> **Problem to work on**
Write only the number of lines below in which "Properties" occurs.

Saved entries
- Opening Delimiter -
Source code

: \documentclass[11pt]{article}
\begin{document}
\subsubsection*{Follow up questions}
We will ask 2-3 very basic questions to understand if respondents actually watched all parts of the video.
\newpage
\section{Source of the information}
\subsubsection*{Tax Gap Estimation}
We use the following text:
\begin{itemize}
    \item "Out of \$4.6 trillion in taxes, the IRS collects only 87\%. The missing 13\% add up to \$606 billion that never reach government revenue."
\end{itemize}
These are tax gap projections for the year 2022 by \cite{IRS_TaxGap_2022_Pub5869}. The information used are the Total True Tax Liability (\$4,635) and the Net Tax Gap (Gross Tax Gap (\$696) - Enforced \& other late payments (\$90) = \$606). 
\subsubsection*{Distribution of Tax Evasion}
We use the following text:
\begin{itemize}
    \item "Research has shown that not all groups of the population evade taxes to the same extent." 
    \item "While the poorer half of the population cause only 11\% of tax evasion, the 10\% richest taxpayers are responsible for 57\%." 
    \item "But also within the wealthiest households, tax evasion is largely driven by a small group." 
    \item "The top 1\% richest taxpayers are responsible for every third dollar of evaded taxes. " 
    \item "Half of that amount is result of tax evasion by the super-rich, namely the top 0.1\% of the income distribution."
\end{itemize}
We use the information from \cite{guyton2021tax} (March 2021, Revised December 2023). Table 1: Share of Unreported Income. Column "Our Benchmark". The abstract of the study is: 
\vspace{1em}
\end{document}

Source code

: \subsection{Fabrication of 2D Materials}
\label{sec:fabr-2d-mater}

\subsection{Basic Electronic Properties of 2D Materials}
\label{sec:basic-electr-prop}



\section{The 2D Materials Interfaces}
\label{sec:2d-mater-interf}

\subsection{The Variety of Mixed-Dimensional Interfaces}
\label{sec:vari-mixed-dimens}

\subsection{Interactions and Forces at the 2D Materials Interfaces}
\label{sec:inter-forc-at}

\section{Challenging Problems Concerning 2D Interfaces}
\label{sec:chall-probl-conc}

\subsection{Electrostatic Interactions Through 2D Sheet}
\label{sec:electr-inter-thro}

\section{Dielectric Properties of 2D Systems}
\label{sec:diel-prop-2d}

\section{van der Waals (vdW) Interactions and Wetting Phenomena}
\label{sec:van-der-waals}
- Closing Delimiter -
> **Problem solution**
2